The penalty for unpaid fines should not be death.
And death should not be the penalty for any offence, in any jail, anywhere in Australia.
This week, the Law Council of Australia launched The Justice Project. I welcome the Law Council of Australia’s comprehensive national investigation into Australia's access to justice crisis.
Speaking to the West Australian today, Attorney-General John Quigley announced new approaches are under consideration which aim to tackle Western Australia’s death in custody crisis:
- A 24-hour on-call legal service for Indigenous people in custody
- Changes to sentencing aimed at reducing the number of people jailed for fine defaulting
Attorney-General John Quigley also said the State had received another offer from Canberra to fund a custody notification service, which would require the police to call the hotline whenever an Aboriginal person was arrested.
These are steps in the right direction.
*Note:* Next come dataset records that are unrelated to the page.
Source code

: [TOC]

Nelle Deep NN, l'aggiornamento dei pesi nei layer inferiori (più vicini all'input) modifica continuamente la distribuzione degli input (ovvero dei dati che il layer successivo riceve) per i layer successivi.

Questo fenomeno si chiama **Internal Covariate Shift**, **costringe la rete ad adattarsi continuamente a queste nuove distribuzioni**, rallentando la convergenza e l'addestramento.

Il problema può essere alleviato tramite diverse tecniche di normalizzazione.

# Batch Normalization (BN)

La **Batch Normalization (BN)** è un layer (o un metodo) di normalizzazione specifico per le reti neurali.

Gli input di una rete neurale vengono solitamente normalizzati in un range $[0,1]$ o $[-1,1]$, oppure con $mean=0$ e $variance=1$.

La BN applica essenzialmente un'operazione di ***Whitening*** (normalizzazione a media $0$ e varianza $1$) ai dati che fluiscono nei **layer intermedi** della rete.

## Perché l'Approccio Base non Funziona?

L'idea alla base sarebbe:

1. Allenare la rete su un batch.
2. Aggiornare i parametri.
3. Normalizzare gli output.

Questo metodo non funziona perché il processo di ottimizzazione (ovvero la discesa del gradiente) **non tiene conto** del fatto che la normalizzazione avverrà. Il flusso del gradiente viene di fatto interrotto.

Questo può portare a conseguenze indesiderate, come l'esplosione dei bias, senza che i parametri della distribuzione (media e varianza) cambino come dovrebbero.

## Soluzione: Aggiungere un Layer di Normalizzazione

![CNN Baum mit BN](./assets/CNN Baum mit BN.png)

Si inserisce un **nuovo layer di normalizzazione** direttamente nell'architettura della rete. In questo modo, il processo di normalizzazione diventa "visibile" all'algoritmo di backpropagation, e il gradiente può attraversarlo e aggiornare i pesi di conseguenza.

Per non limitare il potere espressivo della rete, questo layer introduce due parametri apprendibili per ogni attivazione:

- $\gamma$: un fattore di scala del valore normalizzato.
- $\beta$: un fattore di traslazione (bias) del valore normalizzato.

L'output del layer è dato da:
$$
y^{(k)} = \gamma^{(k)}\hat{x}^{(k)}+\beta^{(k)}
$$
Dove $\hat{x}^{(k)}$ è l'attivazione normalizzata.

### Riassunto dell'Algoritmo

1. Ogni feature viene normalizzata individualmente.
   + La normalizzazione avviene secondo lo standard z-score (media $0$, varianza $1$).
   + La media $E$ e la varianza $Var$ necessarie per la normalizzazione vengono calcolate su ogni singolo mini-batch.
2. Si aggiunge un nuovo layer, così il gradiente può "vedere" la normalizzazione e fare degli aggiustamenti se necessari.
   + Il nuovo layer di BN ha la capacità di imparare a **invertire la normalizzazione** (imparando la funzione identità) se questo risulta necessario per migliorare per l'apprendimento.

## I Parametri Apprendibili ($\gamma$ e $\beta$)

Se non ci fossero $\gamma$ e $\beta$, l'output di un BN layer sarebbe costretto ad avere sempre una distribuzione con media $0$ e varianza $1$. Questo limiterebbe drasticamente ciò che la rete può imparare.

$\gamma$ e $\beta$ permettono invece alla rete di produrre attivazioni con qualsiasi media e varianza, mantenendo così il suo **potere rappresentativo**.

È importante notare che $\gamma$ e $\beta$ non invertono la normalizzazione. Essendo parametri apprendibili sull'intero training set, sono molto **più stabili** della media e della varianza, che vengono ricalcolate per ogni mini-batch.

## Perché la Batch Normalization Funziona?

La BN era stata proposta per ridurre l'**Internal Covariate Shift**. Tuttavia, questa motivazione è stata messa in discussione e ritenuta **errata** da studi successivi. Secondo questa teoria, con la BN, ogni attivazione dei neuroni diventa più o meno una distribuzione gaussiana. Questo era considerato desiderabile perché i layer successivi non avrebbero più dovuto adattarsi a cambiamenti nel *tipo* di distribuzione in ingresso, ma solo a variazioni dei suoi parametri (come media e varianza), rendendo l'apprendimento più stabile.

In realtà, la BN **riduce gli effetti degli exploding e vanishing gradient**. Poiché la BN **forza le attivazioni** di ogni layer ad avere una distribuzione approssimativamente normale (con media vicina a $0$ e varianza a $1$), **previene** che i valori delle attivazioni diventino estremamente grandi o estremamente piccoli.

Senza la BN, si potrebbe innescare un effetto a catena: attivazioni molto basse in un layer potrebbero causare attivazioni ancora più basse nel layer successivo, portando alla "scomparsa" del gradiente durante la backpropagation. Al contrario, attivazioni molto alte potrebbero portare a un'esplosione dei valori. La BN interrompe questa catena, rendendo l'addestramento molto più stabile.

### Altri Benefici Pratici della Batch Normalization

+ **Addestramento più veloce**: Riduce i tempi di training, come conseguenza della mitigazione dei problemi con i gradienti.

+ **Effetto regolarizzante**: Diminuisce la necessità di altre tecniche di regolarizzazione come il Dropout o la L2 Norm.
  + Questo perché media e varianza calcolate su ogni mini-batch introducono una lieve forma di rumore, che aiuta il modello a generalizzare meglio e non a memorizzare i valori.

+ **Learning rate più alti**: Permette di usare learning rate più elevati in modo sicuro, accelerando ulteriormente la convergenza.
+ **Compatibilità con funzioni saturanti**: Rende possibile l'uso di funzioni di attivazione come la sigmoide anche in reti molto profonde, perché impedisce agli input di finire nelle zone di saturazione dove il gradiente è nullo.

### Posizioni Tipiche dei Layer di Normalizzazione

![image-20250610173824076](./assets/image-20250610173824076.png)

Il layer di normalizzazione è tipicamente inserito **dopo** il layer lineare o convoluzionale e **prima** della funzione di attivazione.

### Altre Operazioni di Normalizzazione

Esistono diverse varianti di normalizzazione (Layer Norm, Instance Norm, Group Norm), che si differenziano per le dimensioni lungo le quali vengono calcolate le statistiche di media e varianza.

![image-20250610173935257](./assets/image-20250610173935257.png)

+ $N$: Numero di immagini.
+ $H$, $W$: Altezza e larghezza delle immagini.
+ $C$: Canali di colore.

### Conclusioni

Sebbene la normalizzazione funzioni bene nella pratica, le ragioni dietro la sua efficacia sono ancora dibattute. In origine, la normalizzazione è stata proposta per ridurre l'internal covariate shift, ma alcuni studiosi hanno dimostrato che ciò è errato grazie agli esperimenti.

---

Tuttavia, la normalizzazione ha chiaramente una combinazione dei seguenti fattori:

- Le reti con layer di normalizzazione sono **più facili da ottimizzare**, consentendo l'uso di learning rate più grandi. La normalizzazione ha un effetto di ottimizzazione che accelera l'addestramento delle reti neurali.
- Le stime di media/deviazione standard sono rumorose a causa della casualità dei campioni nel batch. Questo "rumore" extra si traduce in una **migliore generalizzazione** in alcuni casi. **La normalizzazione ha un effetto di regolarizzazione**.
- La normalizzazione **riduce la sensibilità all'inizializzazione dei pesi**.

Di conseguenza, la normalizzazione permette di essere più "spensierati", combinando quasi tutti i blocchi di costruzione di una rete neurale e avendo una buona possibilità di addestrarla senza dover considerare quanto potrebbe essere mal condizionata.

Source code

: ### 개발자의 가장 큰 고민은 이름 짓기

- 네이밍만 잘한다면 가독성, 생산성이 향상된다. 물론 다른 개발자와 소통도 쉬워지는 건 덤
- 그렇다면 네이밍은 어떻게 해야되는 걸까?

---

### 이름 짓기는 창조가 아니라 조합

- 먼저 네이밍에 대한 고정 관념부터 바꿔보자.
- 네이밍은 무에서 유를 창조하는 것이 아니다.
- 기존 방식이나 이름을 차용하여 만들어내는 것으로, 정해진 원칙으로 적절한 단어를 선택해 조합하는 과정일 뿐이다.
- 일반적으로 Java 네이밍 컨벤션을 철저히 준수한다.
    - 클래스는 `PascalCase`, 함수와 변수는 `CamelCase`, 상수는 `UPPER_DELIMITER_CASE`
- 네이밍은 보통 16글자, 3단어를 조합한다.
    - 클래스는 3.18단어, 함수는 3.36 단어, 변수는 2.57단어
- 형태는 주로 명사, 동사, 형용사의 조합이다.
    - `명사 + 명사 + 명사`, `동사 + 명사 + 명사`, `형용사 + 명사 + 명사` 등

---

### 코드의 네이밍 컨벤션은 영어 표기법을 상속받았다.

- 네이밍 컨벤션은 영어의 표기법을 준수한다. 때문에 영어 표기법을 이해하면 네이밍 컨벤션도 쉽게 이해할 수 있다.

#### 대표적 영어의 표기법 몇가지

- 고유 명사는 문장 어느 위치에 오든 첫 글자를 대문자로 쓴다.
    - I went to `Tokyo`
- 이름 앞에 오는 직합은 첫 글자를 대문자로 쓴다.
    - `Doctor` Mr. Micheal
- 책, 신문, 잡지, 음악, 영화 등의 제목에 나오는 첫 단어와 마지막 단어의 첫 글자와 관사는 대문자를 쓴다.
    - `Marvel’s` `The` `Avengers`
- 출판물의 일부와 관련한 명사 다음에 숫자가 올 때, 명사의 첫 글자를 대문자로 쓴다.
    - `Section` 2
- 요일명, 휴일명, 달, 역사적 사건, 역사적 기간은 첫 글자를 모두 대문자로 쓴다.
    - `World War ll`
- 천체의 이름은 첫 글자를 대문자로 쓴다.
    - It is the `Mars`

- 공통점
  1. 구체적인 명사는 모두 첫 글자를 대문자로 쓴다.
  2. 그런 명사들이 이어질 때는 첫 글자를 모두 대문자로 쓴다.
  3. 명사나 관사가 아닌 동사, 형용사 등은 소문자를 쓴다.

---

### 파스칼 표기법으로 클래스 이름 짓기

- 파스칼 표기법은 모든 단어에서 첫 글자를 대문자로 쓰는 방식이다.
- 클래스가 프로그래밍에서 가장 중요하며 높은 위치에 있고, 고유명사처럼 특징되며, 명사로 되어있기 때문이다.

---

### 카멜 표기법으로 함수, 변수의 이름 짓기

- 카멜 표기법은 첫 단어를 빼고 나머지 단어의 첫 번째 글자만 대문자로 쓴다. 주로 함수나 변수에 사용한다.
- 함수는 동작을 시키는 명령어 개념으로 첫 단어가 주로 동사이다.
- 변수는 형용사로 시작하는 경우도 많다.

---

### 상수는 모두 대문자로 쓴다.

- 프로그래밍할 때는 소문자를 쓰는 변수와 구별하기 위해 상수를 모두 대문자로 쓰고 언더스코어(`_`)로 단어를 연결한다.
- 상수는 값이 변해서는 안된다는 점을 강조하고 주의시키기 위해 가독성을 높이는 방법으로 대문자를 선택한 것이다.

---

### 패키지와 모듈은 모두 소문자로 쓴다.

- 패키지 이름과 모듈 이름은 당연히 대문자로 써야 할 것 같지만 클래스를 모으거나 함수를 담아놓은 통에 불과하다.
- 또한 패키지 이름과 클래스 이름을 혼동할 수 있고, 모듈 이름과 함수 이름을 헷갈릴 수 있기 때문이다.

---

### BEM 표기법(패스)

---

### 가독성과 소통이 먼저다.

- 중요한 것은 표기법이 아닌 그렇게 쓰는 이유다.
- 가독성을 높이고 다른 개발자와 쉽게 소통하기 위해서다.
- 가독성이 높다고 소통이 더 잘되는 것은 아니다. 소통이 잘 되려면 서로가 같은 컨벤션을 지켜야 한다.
But we have a long way to go in addressing WA’s incarceration crisis and in ensuring we do not see another preventable death in custody.
Ms Dhu’s death came 25 years after the Royal Commission into Aboriginal Deaths in Custody. The story of Ms Dhu tells us that the 339 recommendations of the Royal Commission have not been implemented in Western Australia. We cannot ignore the profound lack of duty of care in Western Australia’s justice system.
The Turnbull Government should commit to introducing national justice targets under the Closing the Gap framework.
Ms Dhu’s family are still seeking the justice they have been denied.
Nothing can undo the injustice and pain Ms Dhu and her family have suffered – but Ms Dhu’s life will count.
My thoughts are with her family today.